Les enfants de moins de trois ans sont amenés le plus souvent par leurs parents ,plus rarement sur demande d'un travailleur social ou plus pour une expertise juridique . Leur langage a pu révéler ou inquiéter l'entourage parfois le changement de leur comportement.[1]
Le diagnostic peut se faire dans un contexte environnemental d'agressions sexuelles : révélation d'un frère ou d'un plus grand. C'est parfois aussi l'enquête autour d'un abuseur ou du comportement anormal des parents.[1-2- 3-4]
L'évocation à cet âge tourne souvent autour du mode de garde : doute sur le comportement ou sur des anomalies cliniques au retour d'une garde au domicile d'une nourrice ou plus fréquemment situation-type de suspicion du conjoint dans le cadre des séparations parentales. [5-6]
Le diagnostic peut être évoqué dans des circonstances d'anomalies cliniques : découverte par les parents ou par le médecin de lésions périnéales suspectes ou de conséquences de l'agression sexuelle à type de maladie sexuellement transmissible malgré l'âge.[ 4]
L'examen de l'enfant peut être comme à tout âge sur ou hors réquisition judiciaire

La parole et histoires sans paroles.
Elle est parfois informative malgré l'âge en fonction du développement cognitives et langagières. « Un jeune enfant de deux ans peut rapporter un abus sexuel directement et clairement » [6] .Les mots sont simples corrélées aux possibilités de l'enfant . Ils désignent parfois l'acte d'agression, parfois la douleur et l'angoisse secondaire . Ils sont dits souvent dans des circonstances particulières : bains , change , parfois lors d'un examen clinique l'enfant montrant la région agressée.
Souvent c'est une histoire sans parole et ce sont les conséquences indirectes sur le comportement de l'enfant qui pourront évoquer le diagnostic. La perception subjective de la mère évoquera le changement récent . Beaucoup de signes ont été décrits comme de véritables indices [5 ]. Ils traduisent souvent les conséquences du traumatisme récent. [7]:
- la peur : agitation , irritabilité , troubles du sommeil , cauchemars ,hurlement en face de situation similaires, sensation d'insécurité
- la signes régressifs : refus de séparation des parents , perte d'acquisitions de développement Š.
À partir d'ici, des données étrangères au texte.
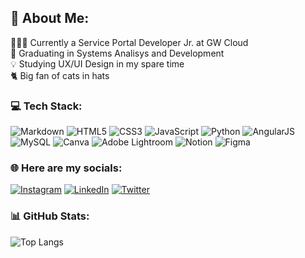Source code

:  ## 💫 About Me:
 👩🏻‍💻 Currently a Service Portal Developer Jr. at GW Cloud <br>
 📖 Graduating in Systems Analisys and Development <br>
 💡 Studying UX/UI Design in my spare time <br>
 🐈 Big fan of cats in hats <br>

### 💻 Tech Stack:
  ![Markdown](https://img.shields.io/badge/markdown-%23000000.svg?style=flat&logo=markdown&logoColor=white) ![HTML5](https://img.shields.io/badge/HML5-%23E34F26.svg?style=flat&logo=html5&logoColor=white) ![CSS3](https://img.shields.io/badge/CSS3-%231572B6.svg?style=flat&logo=css3&logoColor=white) ![JavaScript](https://img.shields.io/badge/javascript-%23323330.svg?style=flat&logo=javascript&logoColor=%23F7DF1E) ![Python](https://img.shields.io/badge/python-3670A0?style=flat&logo=python&logoColor=ffdd54)  ![AngularJS](https://img.shields.io/badge/AngularJS-%23a6120d.svg?style=flat&logo=angularJS&logoColor=white)    ![MySQL](https://img.shields.io/badge/mySQL-%2300f.svg?style=flat&logo=mysql&logoColor=white)  ![Canva](https://img.shields.io/badge/Canva-%2300C4CC.svg?style=flat&logo=Canva&logoColor=white)  ![Adobe Lightroom](https://img.shields.io/badge/Adobe%20Lightroom-31A8FF.svg?style=flat&logo=Adobe%20Lightroom&logoColor=white) ![Notion](https://img.shields.io/badge/Notion-%23F66B92.svg?style=flat&logo=notion&logoColor=white) ![Figma](https://img.shields.io/badge/Figma-%23668eff.svg?style=flat&logo=figma&logoColor=white) 
 
### 🌐 Here are my socials:
[![Instagram](https://img.shields.io/badge/Instagram-%23E4405F.svg?logo=Instagram&logoColor=white)](https://instagram.com/gabriniee) [![LinkedIn](https://img.shields.io/badge/LinkedIn-%230077B5.svg?logo=linkedin&logoColor=white)](https://linkedin.com/in/gabrielafcss) [![Twitter](https://img.shields.io/badge/Twitter-%231DA1F2.svg?logo=Twitter&logoColor=white)](https://twitter.com/gabriniee) 

### 📊 GitHub Stats:

![Top Langs](readme-stats-git-main-gabrinie.vercel.app/api/top-langs/?username=gabrinie&theme=panda&layout=compact)
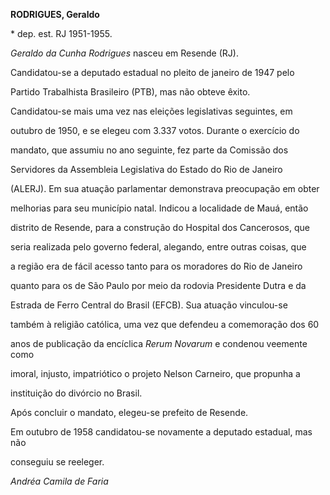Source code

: **RODRIGUES, Geraldo**



\* dep. est. RJ 1951-1955.



*Geraldo da Cunha Rodrigues* nasceu em Resende (RJ).



Candidatou-se a deputado estadual no pleito de janeiro de 1947 pelo

Partido Trabalhista Brasileiro (PTB), mas não obteve êxito.

Candidatou-se mais uma vez nas eleições legislativas seguintes, em

outubro de 1950, e se elegeu com 3.337 votos. Durante o exercício do

mandato, que assumiu no ano seguinte, fez parte da Comissão dos

Servidores da Assembleia Legislativa do Estado do Rio de Janeiro

(ALERJ). Em sua atuação parlamentar demonstrava preocupação em obter

melhorias para seu município natal. Indicou a localidade de Mauá, então

distrito de Resende, para a construção do Hospital dos Cancerosos, que

seria realizada pelo governo federal, alegando, entre outras coisas, que

a região era de fácil acesso tanto para os moradores do Rio de Janeiro

quanto para os de São Paulo por meio da rodovia Presidente Dutra e da

Estrada de Ferro Central do Brasil (EFCB). Sua atuação vinculou-se

também à religião católica, uma vez que defendeu a comemoração dos 60

anos de publicação da encíclica *Rerum Novarum* e condenou veemente como

imoral, injusto, impatriótico o projeto Nelson Carneiro, que propunha a

instituição do divórcio no Brasil.



Após concluir o mandato, elegeu-se prefeito de Resende.



Em outubro de 1958 candidatou-se novamente a deputado estadual, mas não

conseguiu se reeleger.



*Andréa Camila de Faria*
- rappels douloureux : refus de change , refus d'examen
- expressions somatiques : douleurs abdominales, anorexie , gêne à la déglutition
- expressions indirecte du traumatisme génital et périnéal : régression de propreté , constipation ou apparition d'encoprésie , troubles mictionnels révélés parfois par des infections urinaires allant jusqu'au syndrome d'Hinman ou dysfonctionnements vésicaux graves décrits chez l'enfant plus grand mais sûrement méconnu à cet âge [8]
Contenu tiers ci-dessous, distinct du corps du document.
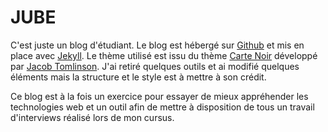 # JUBE

C'est juste un blog d'étudiant. Le blog est hébergé sur [Github](https://docs.github.com/en/pages) et mis en place avec [Jekyll](https://jekyllrb.com/). Le thème utilisé est issu du thème [Carte Noir](https://github.com/jacobtomlinson/carte-noire) développé par [Jacob Tomlinson](https://github.com/jacobtomlinson). 
J'ai retiré quelques outils et ai modifié quelques éléments mais la structure et le style est à mettre à son crédit. 

Ce blog est à la fois un exercice pour essayer de mieux appréhender les technologies web et un outil afin de mettre à disposition de tous un travail d'interviews réalisé lors de mon cursus.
- les maladies sexuellement transmissibles malgré l'âge seront évoquées au chapitre de l'examen clinique
- hémorragie génitale
- comportement sexualisé : masturbations compulsives , jeux sexuels précoces ou gestes sexualisés de l'enfant sur l'adulte ou un autre enfant
- comportement d'agressivité inhabituel à cet âge même avec des personnes proches.
Que l'enfant parle ou que l'histoire soit révélée par ses conséquences comportementales , une méthode rigoureuse s'impose dans l'accueil de l'enfant et dans l'interprétation de ses expressions.[ 1-9-6]
L'adulte premier confident doit pouvoir trouver un professionnel expérimenté dans les 2-3 jours qui suivent la révélation. L'écoute de l'adulte et de l'enfant doivent se faire en des temps séparés même à cet âge.[6]
En aucun cas le médecin ne doit mettre en présence l'enfant et l'adulte suspecté même pour observer les réactions de l'enfant.
Le recueil de la parole de l'enfant se fait dans les conditions les plus neutres possibles donc les moins suggestives comme à tout âge . La valeur prédictive de la parole de l'enfant n'est pas liée à l'âge [ 10].
L'interprétation de la parole de l'enfant se fait en fonction de son développement affectif et cognitif. La mémoire des détails est instable . La perception du temps est plus événementielle que chronologique. Beaucoup d'expressions temporelles n'ont pas de signification à cet âge [9 ].Les facteurs affectifs sont également importants . La peur de l'enfant par rapport aux situations vécues mais aussi les conditions d'accueil non adaptée à l'âge peuvent inhiber toute expression .
Les comportements sexualisés précoces de l'enfant ne sont pas à eux seuls une preuve d'agression .Avant trois ans il peut exister des « périodes d'intense masturbation »sans passé d'agression sexuelle . La curiosité sexuelle des petits enfants est très développée[4].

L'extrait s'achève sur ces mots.